** STUDY MATERIAL follows **
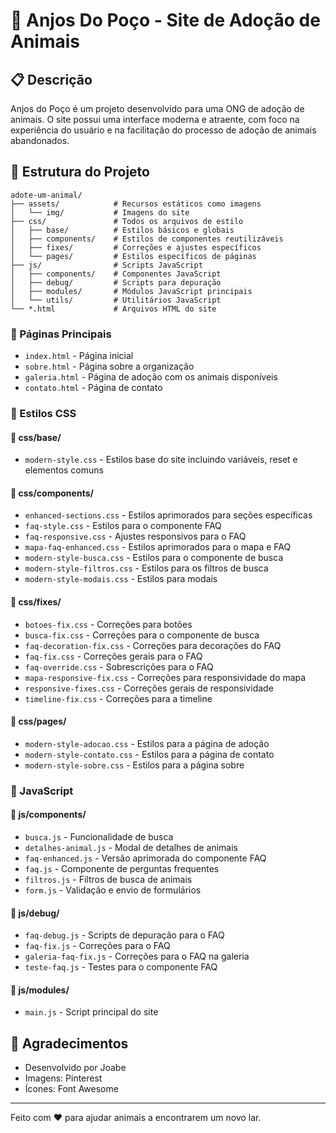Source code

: # 🐾 Anjos Do Poço - Site de Adoção de Animais

## 📋 Descrição

Anjos do Poço é um projeto desenvolvido para uma ONG de adoção de animais. O site possui uma interface moderna e atraente, com foco na experiência do usuário e na facilitação do processo de adoção de animais abandonados.

## 📂 Estrutura do Projeto

```
adote-um-animal/
├── assets/            # Recursos estáticos como imagens
│   └── img/           # Imagens do site
├── css/               # Todos os arquivos de estilo
│   ├── base/          # Estilos básicos e globais
│   ├── components/    # Estilos de componentes reutilizáveis
│   ├── fixes/         # Correções e ajustes específicos
│   └── pages/         # Estilos específicos de páginas
├── js/                # Scripts JavaScript
│   ├── components/    # Componentes JavaScript
│   ├── debug/         # Scripts para depuração
│   ├── modules/       # Módulos JavaScript principais
│   └── utils/         # Utilitários JavaScript
└── *.html             # Arquivos HTML do site
```

### 📄 Páginas Principais

- `index.html` - Página inicial
- `sobre.html` - Página sobre a organização
- `galeria.html` - Página de adoção com os animais disponíveis
- `contato.html` - Página de contato

### 🎨 Estilos CSS

#### 📁 css/base/
- `modern-style.css` - Estilos base do site incluindo variáveis, reset e elementos comuns

#### 📁 css/components/
- `enhanced-sections.css` - Estilos aprimorados para seções específicas
- `faq-style.css` - Estilos para o componente FAQ
- `faq-responsive.css` - Ajustes responsivos para o FAQ
- `mapa-faq-enhanced.css` - Estilos aprimorados para o mapa e FAQ
- `modern-style-busca.css` - Estilos para o componente de busca
- `modern-style-filtros.css` - Estilos para os filtros de busca
- `modern-style-modais.css` - Estilos para modais

#### 📁 css/fixes/
- `botoes-fix.css` - Correções para botões
- `busca-fix.css` - Correções para o componente de busca
- `faq-decoration-fix.css` - Correções para decorações do FAQ
- `faq-fix.css` - Correções gerais para o FAQ
- `faq-override.css` - Sobrescrições para o FAQ
- `mapa-responsive-fix.css` - Correções para responsividade do mapa
- `responsive-fixes.css` - Correções gerais de responsividade
- `timeline-fix.css` - Correções para a timeline

#### 📁 css/pages/
- `modern-style-adocao.css` - Estilos para a página de adoção
- `modern-style-contato.css` - Estilos para a página de contato
- `modern-style-sobre.css` - Estilos para a página sobre

### 📜 JavaScript

#### 📁 js/components/
- `busca.js` - Funcionalidade de busca
- `detalhes-animal.js` - Modal de detalhes de animais
- `faq-enhanced.js` - Versão aprimorada do componente FAQ
- `faq.js` - Componente de perguntas frequentes
- `filtros.js` - Filtros de busca de animais
- `form.js` - Validação e envio de formulários

#### 📁 js/debug/
- `faq-debug.js` - Scripts de depuração para o FAQ
- `faq-fix.js` - Correções para o FAQ
- `galeria-faq-fix.js` - Correções para o FAQ na galeria
- `teste-faq.js` - Testes para o componente FAQ

#### 📁 js/modules/
- `main.js` - Script principal do site

## 🙏 Agradecimentos

- Desenvolvido por Joabe
- Imagens: Pinterest
- Ícones: Font Awesome

---

Feito com ❤️ para ajudar animais a encontrarem um novo lar.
** End of STUDY MATERIAL **
**HOW TO COMPLETE THIS TASK**
Everything from the first line of the entries through the line that contains "decorações do FAQ" is to be reproduced exactly, except the pictures.

**TASK OUTPUT**
Source code

: # 🐾 Anjos Do Poço - Site de Adoção de Animais

## 📋 Descrição

Anjos do Poço é um projeto desenvolvido para uma ONG de adoção de animais. O site possui uma interface moderna e atraente, com foco na experiência do usuário e na facilitação do processo de adoção de animais abandonados.

## 📂 Estrutura do Projeto

```
adote-um-animal/
├── assets/            # Recursos estáticos como imagens
│   └── img/           # Imagens do site
├── css/               # Todos os arquivos de estilo
│   ├── base/          # Estilos básicos e globais
│   ├── components/    # Estilos de componentes reutilizáveis
│   ├── fixes/         # Correções e ajustes específicos
│   └── pages/         # Estilos específicos de páginas
├── js/                # Scripts JavaScript
│   ├── components/    # Componentes JavaScript
│   ├── debug/         # Scripts para depuração
│   ├── modules/       # Módulos JavaScript principais
│   └── utils/         # Utilitários JavaScript
└── *.html             # Arquivos HTML do site
```

### 📄 Páginas Principais

- `index.html` - Página inicial
- `sobre.html` - Página sobre a organização
- `galeria.html` - Página de adoção com os animais disponíveis
- `contato.html` - Página de contato

### 🎨 Estilos CSS

#### 📁 css/base/
- `modern-style.css` - Estilos base do site incluindo variáveis, reset e elementos comuns

#### 📁 css/components/
- `enhanced-sections.css` - Estilos aprimorados para seções específicas
- `faq-style.css` - Estilos para o componente FAQ
- `faq-responsive.css` - Ajustes responsivos para o FAQ
- `mapa-faq-enhanced.css` - Estilos aprimorados para o mapa e FAQ
- `modern-style-busca.css` - Estilos para o componente de busca
- `modern-style-filtros.css` - Estilos para os filtros de busca
- `modern-style-modais.css` - Estilos para modais

#### 📁 css/fixes/
- `botoes-fix.css` - Correções para botões
- `busca-fix.css` - Correções para o componente de busca
- `faq-decoration-fix.css` - Correções para decorações do FAQ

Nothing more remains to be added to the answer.